Tremor in Patients With Migraine


  • Christian Duval PhD,

  • Loretta Norton BSc(c)

  • From the Département de Kinanthropologie, Université du Québec in Montréal and Centre de Recherche, Institut Universitaire de Gériatrie de Montréal, Montréal, Canada (Dr. Duval); and Department of Biology, Brock University, St. Catharines, Ontario, Canada (L. Norton).

Address all correspondence to Dr. Christian Duval, Département de Kinanthropologie, Université du Québec à Montréal, C.P. 8888, succursale Centre-Ville, Montréal, Québec, Canada.


Background.—It has been suggested that patients with migraine are at a higher risk of developing essential tremor (ET). In addition, it was shown that patients with migraine are at higher risk of subclinical vascular infarcts in the cerebellum, a structure believed to be implicated in ET.

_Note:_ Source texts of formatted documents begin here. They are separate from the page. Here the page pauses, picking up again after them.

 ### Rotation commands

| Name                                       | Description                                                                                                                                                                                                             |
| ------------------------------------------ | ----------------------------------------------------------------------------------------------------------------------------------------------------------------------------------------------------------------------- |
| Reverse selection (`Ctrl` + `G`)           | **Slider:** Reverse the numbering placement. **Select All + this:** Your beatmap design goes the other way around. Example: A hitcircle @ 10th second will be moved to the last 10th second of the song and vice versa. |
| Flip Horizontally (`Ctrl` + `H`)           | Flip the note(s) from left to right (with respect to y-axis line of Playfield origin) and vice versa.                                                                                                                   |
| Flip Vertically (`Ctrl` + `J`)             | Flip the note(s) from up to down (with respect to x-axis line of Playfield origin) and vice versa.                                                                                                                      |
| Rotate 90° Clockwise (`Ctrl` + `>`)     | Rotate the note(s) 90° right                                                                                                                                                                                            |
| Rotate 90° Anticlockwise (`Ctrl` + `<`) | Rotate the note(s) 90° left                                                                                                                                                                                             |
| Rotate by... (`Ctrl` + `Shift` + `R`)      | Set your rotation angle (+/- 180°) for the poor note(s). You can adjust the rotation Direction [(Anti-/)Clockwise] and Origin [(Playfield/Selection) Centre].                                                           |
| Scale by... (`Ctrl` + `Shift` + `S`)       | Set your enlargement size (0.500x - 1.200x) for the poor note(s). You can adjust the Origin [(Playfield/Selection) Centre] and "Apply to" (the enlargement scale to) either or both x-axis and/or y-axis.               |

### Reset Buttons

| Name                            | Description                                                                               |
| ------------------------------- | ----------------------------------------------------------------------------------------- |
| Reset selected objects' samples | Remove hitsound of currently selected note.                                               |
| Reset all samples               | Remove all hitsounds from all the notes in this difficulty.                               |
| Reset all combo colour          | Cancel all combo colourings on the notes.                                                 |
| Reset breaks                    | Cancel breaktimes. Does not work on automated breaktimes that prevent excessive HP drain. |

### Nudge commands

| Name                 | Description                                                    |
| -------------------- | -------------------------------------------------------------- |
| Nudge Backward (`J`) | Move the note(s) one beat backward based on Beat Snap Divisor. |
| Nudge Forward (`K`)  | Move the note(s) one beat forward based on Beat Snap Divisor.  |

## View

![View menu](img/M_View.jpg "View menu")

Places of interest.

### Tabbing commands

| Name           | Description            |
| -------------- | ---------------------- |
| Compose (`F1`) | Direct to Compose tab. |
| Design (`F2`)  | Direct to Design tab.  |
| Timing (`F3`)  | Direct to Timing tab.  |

Objective.—Determine whether patients with migraine who do not show clinically detectable ET have subtle alteration in their physiological tremor characteristics that may serve as a predictor for the eventual appearance of ET.

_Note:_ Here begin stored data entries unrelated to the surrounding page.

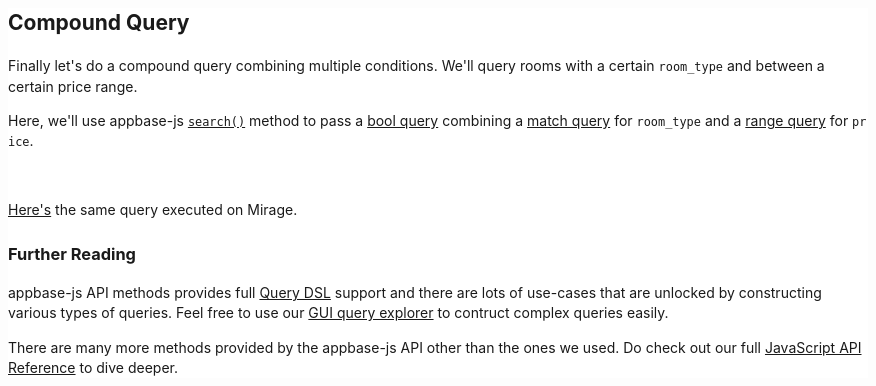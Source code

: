 ## Compound Query

Finally let's do a compound query combining multiple conditions. We'll query rooms with a certain `room_type` and between a certain price range.

Here, we'll use appbase-js [`search()`](https://docs.appbase.io/javascript/api-reference.html#search) method to pass a [bool query](https://www.elastic.co/guide/en/elasticsearch/reference/current/query-dsl-bool-query.html) combining a [match query](https://www.elastic.co/guide/en/elasticsearch/reference/current/query-dsl-match-query.html) for `room_type` and a [range query](https://www.elastic.co/guide/en/elasticsearch/reference/current/query-dsl-range-query.html) for `price`.

<br/>

<iframe height="600px" width="100%" src="https://repl.it/@dhruvdutt/Appbaseio-Nodejs-search-compound?lite=true" scrolling="no" frameborder="no" allowtransparency="true" allowfullscreen="true" sandbox="allow-forms allow-pointer-lock allow-popups allow-same-origin allow-scripts allow-modals"></iframe>

[Here's](https://opensource.appbase.io/mirage/#?input_state=XQAAAAJpCQAAAAAAAAA9iIhnNAWbsswtYjeQNZkpzQK4_mOzUeDpWmI_q1W5J_v7Zsy4Ujaaw71A1BS9rYYbaidH1ngBtQ-I1sDSXRgrmGsCDzBYBoUXwDHQtefpH-PChYyyKqpnVdVrmIsxvIDhOBtThtu_W53GnLmSMoma1UPnh9E7LZRkgXxp3ltXA31wX1fcfowk1r2gVrCN8VgmuPFOWM3o65_HcKkYs4OQ0hAB7hnHy3CILQ5MgAbYZpuCAVHzQcRXBvN2fFZCuCSUNYX32cshZ3d4lrzfi6fQXgJyuLD9FQ2b9UTowlML6Nz4Yks97ESi2tvouDUu23ZYMcOZS3IWRcMxVX5iL_A3K9p25ewhri1rZX4gJl5IUXCoc2inGiafMm0L4xjXz_xDspYFpw62yj3Rl_W6oQvuB08JBYuabPOZB-afI3ADbq6WygsK7w3IKWq3Un8UvwZDRrn3570Nh5QOvxtA5eODOovGVa5CQSvvlE2MdOaYPr2M9DNI7ggOMs-nAEIXUtYlPNX9XbcoNsWnc93gIebBu3MRTuwS4OZmXOBSAJRakqcUNV6IqSwDVb8gs-MhmK9SY74Zn-eRfO7Xaz9C6tZmLMgHyMBqjFZpBDvd2WsT8difxLdR3her8wvviKure25Gk4gS4uBYtmqosWikFwt5C9vJAWzWY0owIVRjx4i2jiY2qJQGGqDAuEE0fTAgqFMnroa7CC6bJpptSCXC-DX-yTUurzZw3TTVXK5o_sUT2BFr-ZDYWOR926oLnc8Zu6yk8VLevJSQLREo2CtMBGsubbdYkApTRBeriurgo1KXAtrnto2RQKIS26UxNv5ZnPvOHxidI_2oSsWiIwq51sd2-0sTEwcKlv09Zlgn0HmFSf-ZC_DQ) the same query executed on Mirage.

### Further Reading

appbase-js API methods provides full [Query DSL](https://www.elastic.co/guide/en/elasticsearch/reference/current/query-dsl.html) support and there are lots of use-cases that are unlocked by constructing various types of queries. Feel free to use our [GUI query explorer](https://opensource.appbase.io/mirage/) to contruct complex queries easily.

There are many more methods provided by the appbase-js API other than the ones we used. Do check out our full [JavaScript API Reference](http://localhost:8000/javascript/api-reference.html) to dive deeper.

Methods.—The physiological tremor of 30 patients with migraine (25 women, mean age: 41 ± 8 years) was examined using a laser displacement sensor. Tremor was recorded in 5 conditions: hand-rest, hand-postural, finger-rest, finger-postural, and finger-loading (70 g). We also recorded tremor in healthy controls who never experienced migraine. Amplitude, median power frequency, power dispersion (width of a frequency band containing 68% of the power), and power distribution within 3 predetermined frequency bands of interest (3.5 to 7.5, 7.5 to 12.5, and 16 to 30 Hz) were assessed in each condition.

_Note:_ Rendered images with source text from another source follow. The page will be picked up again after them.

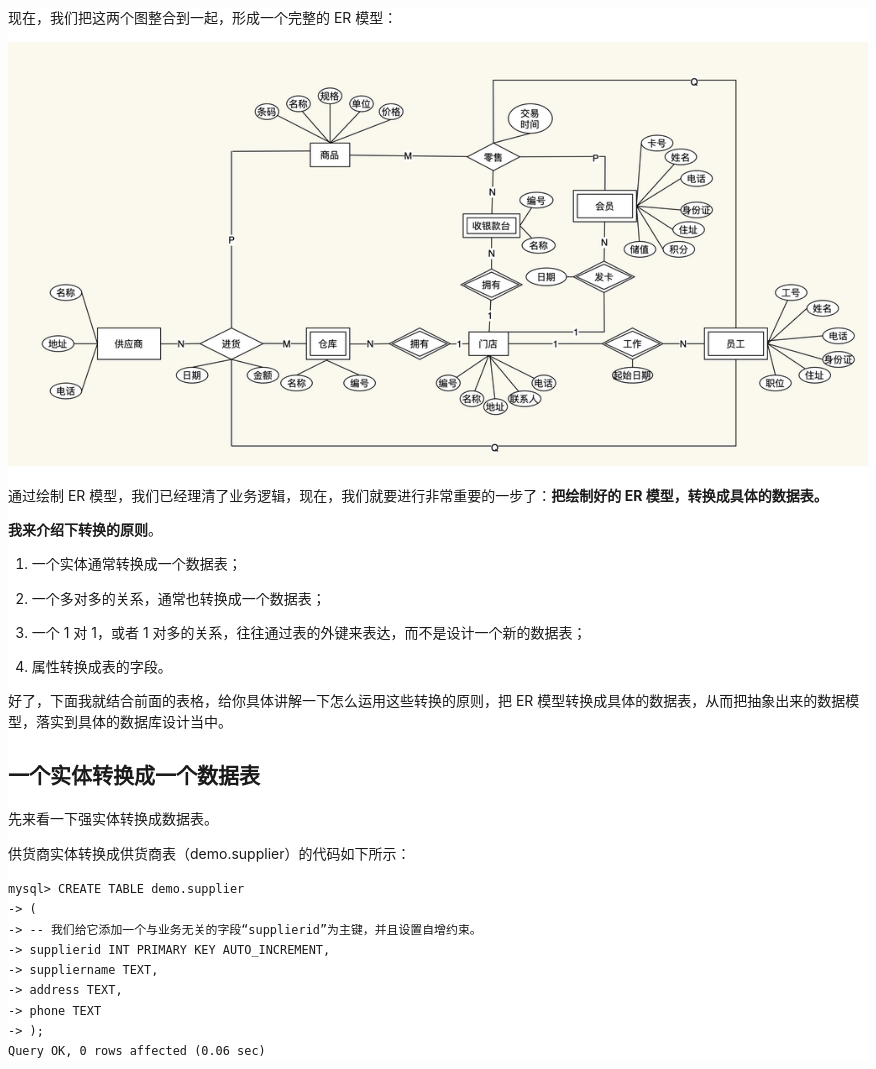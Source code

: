 现在，我们把这两个图整合到一起，形成一个完整的 ER 模型：

![](./images/23-09.jpeg)

通过绘制 ER 模型，我们已经理清了业务逻辑，现在，我们就要进行非常重要的一步了：**把绘制好的 ER 模型，转换成具体的数据表。**

**我来介绍下转换的原则**。

1. 一个实体通常转换成一个数据表；

2. 一个多对多的关系，通常也转换成一个数据表；

3. 一个 1 对 1，或者 1 对多的关系，往往通过表的外键来表达，而不是设计一个新的数据表；

4. 属性转换成表的字段。

好了，下面我就结合前面的表格，给你具体讲解一下怎么运用这些转换的原则，把 ER 模型转换成具体的数据表，从而把抽象出来的数据模型，落实到具体的数据库设计当中。

## 一个实体转换成一个数据表 

先来看一下强实体转换成数据表。

供货商实体转换成供货商表（demo.supplier）的代码如下所示：

```shell
mysql> CREATE TABLE demo.supplier
-> (
-> -- 我们给它添加一个与业务无关的字段“supplierid”为主键，并且设置自增约束。
-> supplierid INT PRIMARY KEY AUTO_INCREMENT,
-> suppliername TEXT,
-> address TEXT,
-> phone TEXT
-> );
Query OK, 0 rows affected (0.06 sec)
```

Results.—All tremor characteristics described above were very similar between the migraine group and controls. These results were supported by the lack of correlation between tremor characteristics and the number of years of experiencing migraine (ranging from 3 to 41 years; mean: 20 ± 10). Patients with aura (N = 21) had tremor characteristics similar to that of patients without aura (N = 9) and controls.

Conclusion.—These results suggest that, if a link exists between migraine and ET, the latter might be the result of an “acute event” (eg, stroke) rather than a progressive alteration of tremorogenic mechanisms.